What is our dataset?
• We are going to use the Pima Indians onset of diabetes dataset.
• This is a standard machine learning dataset from the UCI Machine Learning repository
• It describes patient medical record data and whether they had an onset of diabetes within five years.
• It is a binary classification problem
• All of the input variables that describe each patient are numerical
• This makes it easy to use directly with neural networks that expect numerical input and output values
• The dataset is available from here:
• Dataset CSV File (pima-indians-diabetes.csv) • Dataset Details

Load Libraries
• Download the dataset and place it in your local working directory, the same location as your python file.
• The first step is to define the functions and classes we intend to use
• We will use the NumPy library to load our dataset and we will use two classes from the Keras library to define our model.
from keras.models import Sequential from keras.layers import Activation, Dense from numpy import loadtxt

1. Load Dataset
• We can split the array into two arrays by selecting subsets of columns using the standard NumPy slice operator.
• We can select the first 8 columns from index 0 to index 7 via “dataset[:,0:8]”. • We can then select the output column (the 9th variable) via “dataset[:,8]”.
# load the dataset
dataset = loadtxt(‘pima-indians-diabetes.csv’, delimiter=’,’) # split into input (X) and output (y) variables
X = dataset[:,0:8]
y = dataset[:,8]

• If this is new to you, then you
can learn more about array
slicing and ranges in this link:
How to Index, Slice and Reshape NumPy Arrays for Machine Learning in Python
Index, Slice and Reshape NumPy Arrays

2. Define Keras Model

2. Define Keras Model
• Models in Keras are defined as a sequence of layers.
• We create a Sequential model and add layers one at a time until we
are happy with our network architecture.
• The first thing to get right is to ensure the input layer has the right number of input features.
• This can be specified when creating the first layer with the input_dim argument and setting it to 8.
Why 8?!

• This is a very hard question!
• There are heuristics that we can use and often the best network structure is found through a process of trial and error experimentation.
• Generally, you need a network large enough to capture the structure of the problem.
How do we know the number of layers?

2. Define Keras Model
• In this example, we will use a fully-connected network structure with three layers.
• Fully connected layers are defined using the Dense class.
• We can specify the number of neurons or nodes in the layer as the first argument
• We can specify the activation function using the activation argument
• In this example, we will use the rectified linear unit activation function referred to as ReLU on the first two layers and the Sigmoid function in the output layer.

2. Define Keras Model
• It used to be the case that Sigmoid and Tanh activation functions were preferred for all layers. These days, better performance is achieved using the ReLU activation function.
• We use Sigmoid on the output layer to ensure our network output is between 0 and 1.

2. Define Keras Model
• We can piece it all together by adding each layer:
• The model expects rows of data with 8 variables (input_dim=8 )
• The first hidden layer has 12 nodes and uses the relu activation function.
• The second hidden layer has 8 nodes and uses the relu activation function. • The output layer has one node and uses the sigmoid activation function.
# define the keras model
model = Sequential()
model.add(Dense(12, input_dim=8, activation=’relu’)) model.add(Dense(8, activation=’relu’)) model.add(Dense(1, activation=’sigmoid’))

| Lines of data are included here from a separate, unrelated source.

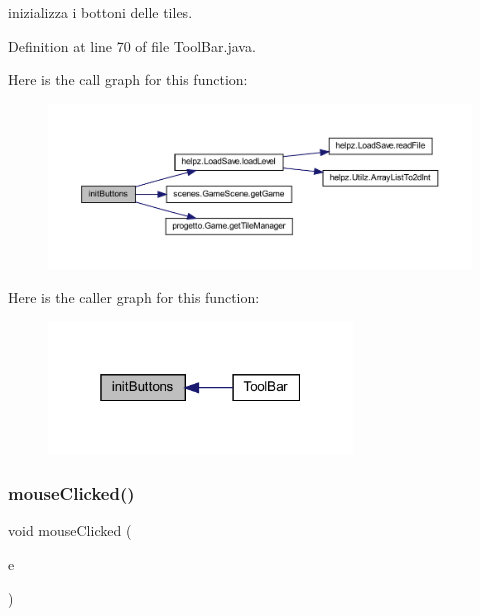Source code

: inizializza i bottoni delle tiles. 



Definition at line 70 of file Tool\+Bar.\+java.

Here is the call graph for this function\+:
\nopagebreak
\begin{figure}[H]
\begin{center}
\leavevmode
\includegraphics[width=350pt]{classui_1_1_tool_bar_a27d3ba5afb772cc36c9a432c28975ace_cgraph}
\end{center}
\end{figure}
Here is the caller graph for this function\+:\nopagebreak
\begin{figure}[H]
\begin{center}
\leavevmode
\includegraphics[width=229pt]{classui_1_1_tool_bar_a27d3ba5afb772cc36c9a432c28975ace_icgraph}
\end{center}
\end{figure}
\mbox{\label{classui_1_1_tool_bar_a45d56bd84238e8b56589dfc732e2b2cf}} 
\subsubsection{\texorpdfstring{mouse\+Clicked()}{mouseClicked()}}
{\footnotesize\ttfamily void mouse\+Clicked (\begin{DoxyParamCaption}\item[{Mouse\+Event}]{e }\end{DoxyParamCaption})}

•The most confusing thing here is that the shape of the input to the model is defined as an argument on the first hidden layer.
Note!

3. Compile Keras Model

3. Compile Keras Model
• Now that the model is defined, we can compile it.
• Compiling the model uses efficient numerical libraries under the
covers (the so-called backend) such as Theano or TensorFlow.
• The backend automatically chooses the best way to represent the network for training and making predictions to run on your hardware, such as CPU or GPU or even distributed.

3. Compile Keras Model
• When compiling, we must specify some additional properties required when training the network.
• Remember training a network means finding the best set of weights to map inputs to outputs in our dataset.

What are additional properties we need to set when training the network?

Additional
properties
We must specify the loss function to use to evaluate a set of weights
We must specify the optimizer which is used to search through different weights for the network
Any optional metrics we would like to collect and report during training.

What do we set in our example?!
• We will use “cross entropy” as the loss function
• This loss function is usually used for binary classification problems • It is defined in Keras as “binary_crossentropy“
• We will define the optimizer as the efficient stochastic gradient descent algorithm “adam”.
• This is a popular version of gradient descent
• it automatically tunes itself and gives good results in a wide range of problems.
• Finally, because it is a classification problem, we will collect and report the classification accuracy, defined via the metrics argument.

3. Compile Keras Model : Code
# compile the keras model
model.compile(loss=’binary_crossentropy’, optimizer=’adam’, metrics=[‘accuracy’])

4. Fit Keras Model

4. Fit Keras Model
• We have defined our model and compiled it ready for efficient computation. • Now it is time to execute the model on some data.
• We can train or fit our model on our loaded data by calling the fit() function. • Training occurs over epochs and each epoch is split into batches.

4. Fit Keras Model: Epoch vs. Batch
• One epoch is comprised of one or more batches, based on the chosen batch size • Durring the Training Process : The model is fit for many epochs.
What are Epoch and Bache?!
• Epoch: One pass through all of the rows in the training dataset.
• Batch: One or more samples considered by the model within an epoch.

4. Fit Keras Model: arguments
• The training process will run for a fixed number of iterations through the dataset
called epochs
• We can specify that using the epochs argument.
• We can also set the number of dataset rows that are considered within each epoch, called the batch size and set using the batch_size argument.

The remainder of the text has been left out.